In an interview with MSNBC's Brian Williams, Democratic strategist James Carville praised the group for being more efficient and aggressive than Democratic PACs, saying: "Let me tell you, the Lincoln group and The Bulwark, these Never Trumper Republicans, the Democrats could learn a lot from them. They're mean. They fight hard. And we don't fight like that."
Writing in the Washington Post, Jennifer Rubin said the Lincoln Project stood "head and shoulders above all the rest in the hard work of beating back President Trump and Trumpism" and wrote of the group's founders: "They made their careers helping to elect Republicans, but in the era of Trump, they have put partisanship aside in the cause of patriotism and defense of American democracy. Their ads have been the most effective and memorable of the presidential campaign, singeing Trump in a way Democrats have not quite mastered." Author and columnist Max Boot praised the Lincoln Project for "turning out brilliant videos at a relentless pace that puts most political organizations to shame" and for seeking to demolish "the Trumpified GOP" and replace it with "a sane and sober center-right party in America." Boot wrote that the Lincoln Project's founders, by "leading the charge against the Republican Party,... have shown greater fealty to conservative principles than 99 percent of elected Republicans."

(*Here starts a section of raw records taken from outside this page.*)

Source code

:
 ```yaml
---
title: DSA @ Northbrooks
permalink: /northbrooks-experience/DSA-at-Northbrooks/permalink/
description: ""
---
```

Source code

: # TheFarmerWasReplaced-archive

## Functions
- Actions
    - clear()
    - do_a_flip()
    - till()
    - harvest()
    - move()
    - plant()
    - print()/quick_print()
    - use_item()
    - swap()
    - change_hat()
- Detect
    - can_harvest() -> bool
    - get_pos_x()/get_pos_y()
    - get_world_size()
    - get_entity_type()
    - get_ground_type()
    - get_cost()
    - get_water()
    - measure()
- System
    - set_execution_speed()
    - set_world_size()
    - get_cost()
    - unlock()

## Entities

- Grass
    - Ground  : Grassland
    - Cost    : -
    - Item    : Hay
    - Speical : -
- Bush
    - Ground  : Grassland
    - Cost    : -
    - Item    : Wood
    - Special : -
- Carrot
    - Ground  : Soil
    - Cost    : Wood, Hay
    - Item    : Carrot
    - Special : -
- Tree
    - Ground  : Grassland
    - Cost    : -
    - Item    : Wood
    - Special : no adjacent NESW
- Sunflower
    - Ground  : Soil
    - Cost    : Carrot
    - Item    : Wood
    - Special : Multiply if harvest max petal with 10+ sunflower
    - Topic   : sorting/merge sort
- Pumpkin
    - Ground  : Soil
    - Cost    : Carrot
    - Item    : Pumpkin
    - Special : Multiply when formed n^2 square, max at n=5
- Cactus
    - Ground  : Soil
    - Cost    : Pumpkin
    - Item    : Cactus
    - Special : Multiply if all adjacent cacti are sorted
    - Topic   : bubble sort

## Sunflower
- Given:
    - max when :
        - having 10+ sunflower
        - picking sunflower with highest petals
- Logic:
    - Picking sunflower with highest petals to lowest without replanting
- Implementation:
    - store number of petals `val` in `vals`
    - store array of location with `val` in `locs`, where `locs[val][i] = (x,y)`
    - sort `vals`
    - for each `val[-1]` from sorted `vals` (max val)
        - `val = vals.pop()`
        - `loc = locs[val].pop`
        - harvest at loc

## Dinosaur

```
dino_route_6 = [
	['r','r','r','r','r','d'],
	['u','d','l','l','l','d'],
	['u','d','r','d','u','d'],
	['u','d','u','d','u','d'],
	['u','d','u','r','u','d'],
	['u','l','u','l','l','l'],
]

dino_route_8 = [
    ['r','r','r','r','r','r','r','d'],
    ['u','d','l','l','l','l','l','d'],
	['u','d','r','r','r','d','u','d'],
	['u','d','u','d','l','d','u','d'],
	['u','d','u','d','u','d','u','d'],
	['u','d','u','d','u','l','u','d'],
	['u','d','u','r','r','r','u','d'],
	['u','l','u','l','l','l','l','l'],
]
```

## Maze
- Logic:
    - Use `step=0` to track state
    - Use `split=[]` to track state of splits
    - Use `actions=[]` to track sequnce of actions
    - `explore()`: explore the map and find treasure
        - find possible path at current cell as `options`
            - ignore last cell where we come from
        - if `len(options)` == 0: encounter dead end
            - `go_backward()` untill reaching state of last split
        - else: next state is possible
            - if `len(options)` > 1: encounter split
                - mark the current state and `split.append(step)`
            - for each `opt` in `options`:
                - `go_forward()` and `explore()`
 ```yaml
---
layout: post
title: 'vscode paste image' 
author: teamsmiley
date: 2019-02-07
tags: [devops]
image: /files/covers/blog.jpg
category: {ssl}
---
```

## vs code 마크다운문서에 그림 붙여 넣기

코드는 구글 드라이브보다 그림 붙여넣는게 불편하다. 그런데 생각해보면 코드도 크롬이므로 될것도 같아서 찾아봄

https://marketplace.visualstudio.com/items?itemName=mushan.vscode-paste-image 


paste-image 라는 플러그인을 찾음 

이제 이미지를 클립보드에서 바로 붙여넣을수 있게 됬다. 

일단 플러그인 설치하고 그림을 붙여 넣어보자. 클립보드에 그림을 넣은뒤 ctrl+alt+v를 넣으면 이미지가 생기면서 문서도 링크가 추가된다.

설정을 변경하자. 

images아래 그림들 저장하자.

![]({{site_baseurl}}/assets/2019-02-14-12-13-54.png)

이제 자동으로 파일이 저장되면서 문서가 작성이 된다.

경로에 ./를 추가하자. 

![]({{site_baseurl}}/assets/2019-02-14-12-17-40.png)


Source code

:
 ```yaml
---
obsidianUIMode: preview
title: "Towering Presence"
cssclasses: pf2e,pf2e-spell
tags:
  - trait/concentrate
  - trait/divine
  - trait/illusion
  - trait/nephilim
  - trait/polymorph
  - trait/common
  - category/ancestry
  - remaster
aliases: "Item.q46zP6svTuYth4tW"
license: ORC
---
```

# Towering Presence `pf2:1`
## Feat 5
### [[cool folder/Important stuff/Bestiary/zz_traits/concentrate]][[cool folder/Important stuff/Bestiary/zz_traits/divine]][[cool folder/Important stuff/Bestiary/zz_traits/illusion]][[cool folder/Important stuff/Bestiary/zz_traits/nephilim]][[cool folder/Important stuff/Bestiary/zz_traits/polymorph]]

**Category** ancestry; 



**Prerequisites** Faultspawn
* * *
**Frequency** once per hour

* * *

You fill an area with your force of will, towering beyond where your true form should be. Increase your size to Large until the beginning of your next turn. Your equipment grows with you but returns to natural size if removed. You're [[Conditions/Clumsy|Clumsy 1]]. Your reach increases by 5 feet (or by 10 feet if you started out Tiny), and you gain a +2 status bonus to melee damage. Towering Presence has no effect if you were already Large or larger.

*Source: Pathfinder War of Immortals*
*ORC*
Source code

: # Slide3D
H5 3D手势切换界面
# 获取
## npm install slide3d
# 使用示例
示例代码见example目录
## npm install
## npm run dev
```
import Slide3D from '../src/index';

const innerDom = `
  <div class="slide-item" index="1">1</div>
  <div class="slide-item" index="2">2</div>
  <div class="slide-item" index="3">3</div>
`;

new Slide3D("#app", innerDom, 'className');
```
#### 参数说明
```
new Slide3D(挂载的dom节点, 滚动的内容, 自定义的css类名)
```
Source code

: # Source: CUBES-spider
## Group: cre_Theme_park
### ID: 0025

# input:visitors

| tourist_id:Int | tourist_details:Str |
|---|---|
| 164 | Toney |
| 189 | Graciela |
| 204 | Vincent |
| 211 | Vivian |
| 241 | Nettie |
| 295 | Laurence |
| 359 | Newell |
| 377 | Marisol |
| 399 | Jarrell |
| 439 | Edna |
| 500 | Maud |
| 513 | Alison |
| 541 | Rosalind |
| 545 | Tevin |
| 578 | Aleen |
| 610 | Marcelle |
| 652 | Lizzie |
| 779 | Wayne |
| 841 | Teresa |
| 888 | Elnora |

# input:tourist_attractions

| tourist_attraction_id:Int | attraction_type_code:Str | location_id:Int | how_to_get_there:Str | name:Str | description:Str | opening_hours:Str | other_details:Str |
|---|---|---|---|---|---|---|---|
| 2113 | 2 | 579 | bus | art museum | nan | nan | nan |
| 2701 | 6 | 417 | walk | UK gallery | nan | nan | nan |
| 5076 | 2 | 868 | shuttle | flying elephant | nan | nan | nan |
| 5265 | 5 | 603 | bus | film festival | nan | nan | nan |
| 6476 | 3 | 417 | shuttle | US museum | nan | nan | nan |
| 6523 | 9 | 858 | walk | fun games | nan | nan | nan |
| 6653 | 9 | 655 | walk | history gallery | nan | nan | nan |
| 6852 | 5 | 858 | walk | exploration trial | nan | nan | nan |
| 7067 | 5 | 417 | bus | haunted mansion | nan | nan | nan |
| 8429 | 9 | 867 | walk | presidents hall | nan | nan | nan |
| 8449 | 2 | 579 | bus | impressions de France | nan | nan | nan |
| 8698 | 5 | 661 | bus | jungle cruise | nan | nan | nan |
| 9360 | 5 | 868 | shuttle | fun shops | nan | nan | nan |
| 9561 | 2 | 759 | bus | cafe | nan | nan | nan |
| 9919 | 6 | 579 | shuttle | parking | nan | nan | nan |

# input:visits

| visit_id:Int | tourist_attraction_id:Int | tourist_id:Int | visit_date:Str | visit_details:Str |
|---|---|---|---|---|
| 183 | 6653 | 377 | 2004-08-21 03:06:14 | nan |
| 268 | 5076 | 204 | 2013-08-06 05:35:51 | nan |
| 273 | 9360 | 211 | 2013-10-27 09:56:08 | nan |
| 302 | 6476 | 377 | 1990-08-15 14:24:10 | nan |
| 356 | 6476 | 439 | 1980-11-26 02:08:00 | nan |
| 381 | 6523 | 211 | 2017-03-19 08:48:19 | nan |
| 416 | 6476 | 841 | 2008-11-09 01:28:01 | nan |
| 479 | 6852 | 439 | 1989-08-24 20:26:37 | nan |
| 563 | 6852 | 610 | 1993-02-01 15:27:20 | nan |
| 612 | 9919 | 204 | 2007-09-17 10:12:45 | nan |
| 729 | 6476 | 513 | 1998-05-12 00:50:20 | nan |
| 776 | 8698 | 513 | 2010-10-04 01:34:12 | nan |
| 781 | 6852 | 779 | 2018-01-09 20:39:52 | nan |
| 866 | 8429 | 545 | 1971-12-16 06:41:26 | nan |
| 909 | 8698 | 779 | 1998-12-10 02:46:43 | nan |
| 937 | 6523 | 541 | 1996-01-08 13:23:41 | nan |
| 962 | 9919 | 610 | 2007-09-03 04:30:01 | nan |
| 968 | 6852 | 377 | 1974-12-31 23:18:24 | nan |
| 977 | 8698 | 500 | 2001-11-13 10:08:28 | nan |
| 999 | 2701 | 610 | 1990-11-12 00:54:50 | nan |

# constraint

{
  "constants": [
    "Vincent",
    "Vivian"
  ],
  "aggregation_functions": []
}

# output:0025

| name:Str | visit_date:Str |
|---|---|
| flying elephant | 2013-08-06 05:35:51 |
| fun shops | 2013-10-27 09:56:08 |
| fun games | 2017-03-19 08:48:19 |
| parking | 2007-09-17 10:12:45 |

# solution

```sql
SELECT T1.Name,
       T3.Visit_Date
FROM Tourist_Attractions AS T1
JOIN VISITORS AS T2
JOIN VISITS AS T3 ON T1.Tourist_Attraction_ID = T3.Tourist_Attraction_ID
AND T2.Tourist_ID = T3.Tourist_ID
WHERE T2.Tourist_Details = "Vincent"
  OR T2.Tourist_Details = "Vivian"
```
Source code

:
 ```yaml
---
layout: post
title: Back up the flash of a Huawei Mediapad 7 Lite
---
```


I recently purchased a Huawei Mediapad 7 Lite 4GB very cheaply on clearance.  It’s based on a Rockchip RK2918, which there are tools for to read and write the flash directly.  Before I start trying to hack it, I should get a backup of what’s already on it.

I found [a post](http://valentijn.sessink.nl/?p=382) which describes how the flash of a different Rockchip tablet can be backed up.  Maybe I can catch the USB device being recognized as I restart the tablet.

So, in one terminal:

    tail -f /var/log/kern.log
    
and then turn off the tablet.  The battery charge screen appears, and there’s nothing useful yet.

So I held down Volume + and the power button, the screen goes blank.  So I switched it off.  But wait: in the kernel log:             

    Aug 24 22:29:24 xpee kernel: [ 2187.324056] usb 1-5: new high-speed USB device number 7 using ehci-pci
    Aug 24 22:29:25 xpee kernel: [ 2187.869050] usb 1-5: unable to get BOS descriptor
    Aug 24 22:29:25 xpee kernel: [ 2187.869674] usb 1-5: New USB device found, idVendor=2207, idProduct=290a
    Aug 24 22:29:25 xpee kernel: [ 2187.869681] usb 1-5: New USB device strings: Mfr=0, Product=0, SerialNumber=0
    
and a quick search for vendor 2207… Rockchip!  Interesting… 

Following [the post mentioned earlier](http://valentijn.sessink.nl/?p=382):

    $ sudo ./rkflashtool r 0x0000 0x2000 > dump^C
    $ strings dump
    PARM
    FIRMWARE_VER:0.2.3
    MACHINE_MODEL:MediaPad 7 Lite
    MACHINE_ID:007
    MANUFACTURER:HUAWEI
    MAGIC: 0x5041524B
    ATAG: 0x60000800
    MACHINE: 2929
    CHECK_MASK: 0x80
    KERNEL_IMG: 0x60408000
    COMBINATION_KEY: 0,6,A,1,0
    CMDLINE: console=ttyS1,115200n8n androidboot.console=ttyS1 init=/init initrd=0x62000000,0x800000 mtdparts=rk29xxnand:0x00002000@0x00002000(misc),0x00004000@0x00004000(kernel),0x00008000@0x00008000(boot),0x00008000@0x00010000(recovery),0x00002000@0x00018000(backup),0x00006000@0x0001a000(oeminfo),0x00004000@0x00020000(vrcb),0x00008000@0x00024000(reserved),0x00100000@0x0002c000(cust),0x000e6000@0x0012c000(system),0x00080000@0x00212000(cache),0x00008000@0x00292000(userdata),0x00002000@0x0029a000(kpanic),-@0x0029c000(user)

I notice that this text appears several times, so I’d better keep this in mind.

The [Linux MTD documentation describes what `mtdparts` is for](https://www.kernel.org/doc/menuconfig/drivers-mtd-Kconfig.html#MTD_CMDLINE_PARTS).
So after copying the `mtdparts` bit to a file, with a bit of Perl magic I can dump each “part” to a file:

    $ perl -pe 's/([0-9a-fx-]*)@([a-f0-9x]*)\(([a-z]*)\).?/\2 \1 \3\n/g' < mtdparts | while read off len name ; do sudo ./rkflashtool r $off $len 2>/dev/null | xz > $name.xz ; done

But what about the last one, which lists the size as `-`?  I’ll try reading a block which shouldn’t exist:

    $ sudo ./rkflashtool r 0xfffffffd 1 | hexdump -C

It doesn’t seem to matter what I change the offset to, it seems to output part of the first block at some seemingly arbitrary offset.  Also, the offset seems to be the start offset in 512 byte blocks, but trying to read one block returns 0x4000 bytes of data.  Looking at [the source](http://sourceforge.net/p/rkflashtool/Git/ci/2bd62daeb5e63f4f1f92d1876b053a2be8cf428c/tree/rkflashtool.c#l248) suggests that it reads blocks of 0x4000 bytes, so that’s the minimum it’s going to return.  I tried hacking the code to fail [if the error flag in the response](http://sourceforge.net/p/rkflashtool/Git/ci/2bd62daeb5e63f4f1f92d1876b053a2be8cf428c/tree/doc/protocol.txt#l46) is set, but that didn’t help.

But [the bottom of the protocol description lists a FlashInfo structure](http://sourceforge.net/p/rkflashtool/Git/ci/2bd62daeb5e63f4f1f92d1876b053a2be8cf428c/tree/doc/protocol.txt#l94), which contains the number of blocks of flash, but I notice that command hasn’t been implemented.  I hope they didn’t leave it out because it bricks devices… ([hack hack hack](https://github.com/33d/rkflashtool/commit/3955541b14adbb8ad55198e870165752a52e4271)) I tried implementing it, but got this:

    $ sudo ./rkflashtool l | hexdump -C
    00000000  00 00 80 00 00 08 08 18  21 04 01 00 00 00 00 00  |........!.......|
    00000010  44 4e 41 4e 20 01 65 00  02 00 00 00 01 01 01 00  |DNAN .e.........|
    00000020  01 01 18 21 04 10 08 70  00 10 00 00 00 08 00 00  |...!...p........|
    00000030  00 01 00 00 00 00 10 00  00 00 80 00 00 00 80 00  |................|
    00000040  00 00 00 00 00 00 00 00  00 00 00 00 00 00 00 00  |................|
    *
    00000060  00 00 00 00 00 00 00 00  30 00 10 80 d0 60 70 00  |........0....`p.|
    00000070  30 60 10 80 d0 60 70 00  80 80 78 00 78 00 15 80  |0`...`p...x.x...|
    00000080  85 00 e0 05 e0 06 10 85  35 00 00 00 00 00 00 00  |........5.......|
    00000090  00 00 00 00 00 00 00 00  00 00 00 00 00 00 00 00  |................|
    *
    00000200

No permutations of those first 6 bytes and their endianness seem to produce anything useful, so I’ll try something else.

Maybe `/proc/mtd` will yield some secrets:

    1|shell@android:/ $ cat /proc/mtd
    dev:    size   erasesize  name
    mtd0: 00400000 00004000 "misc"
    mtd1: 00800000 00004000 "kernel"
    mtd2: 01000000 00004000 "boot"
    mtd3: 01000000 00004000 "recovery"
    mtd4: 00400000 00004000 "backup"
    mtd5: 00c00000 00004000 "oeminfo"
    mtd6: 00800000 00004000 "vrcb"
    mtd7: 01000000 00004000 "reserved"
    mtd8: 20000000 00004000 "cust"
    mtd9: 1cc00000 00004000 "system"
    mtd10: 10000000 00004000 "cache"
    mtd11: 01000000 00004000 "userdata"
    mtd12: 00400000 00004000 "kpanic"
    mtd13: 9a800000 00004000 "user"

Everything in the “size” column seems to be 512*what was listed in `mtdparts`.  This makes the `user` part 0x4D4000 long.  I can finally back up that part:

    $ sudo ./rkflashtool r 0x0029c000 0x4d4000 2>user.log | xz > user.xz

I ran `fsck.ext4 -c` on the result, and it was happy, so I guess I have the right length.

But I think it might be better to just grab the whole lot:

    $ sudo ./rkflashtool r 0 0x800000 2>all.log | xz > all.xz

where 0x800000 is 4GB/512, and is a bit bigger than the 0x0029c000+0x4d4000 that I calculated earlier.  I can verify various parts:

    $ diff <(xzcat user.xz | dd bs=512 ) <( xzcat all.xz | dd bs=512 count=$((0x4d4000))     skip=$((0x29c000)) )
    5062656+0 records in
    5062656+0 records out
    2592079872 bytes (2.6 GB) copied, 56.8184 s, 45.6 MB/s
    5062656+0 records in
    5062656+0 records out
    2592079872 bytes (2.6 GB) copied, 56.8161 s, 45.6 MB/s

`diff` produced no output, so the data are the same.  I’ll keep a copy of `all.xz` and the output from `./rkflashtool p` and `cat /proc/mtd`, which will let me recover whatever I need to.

The Lincoln Project was criticized by former Mitt Romney campaign staffer Oren Cass. Writing in The Atlantic, Andrew Ferguson described the ads as "personally abusive, overwrought, pointlessly salacious, and trip-wired with non sequiturs." Jeet Heer wrote in The Nation that "To the extent that the ads articulate any political vision, it is a desire to return to the hard-line military aggression of the George W. Bush era."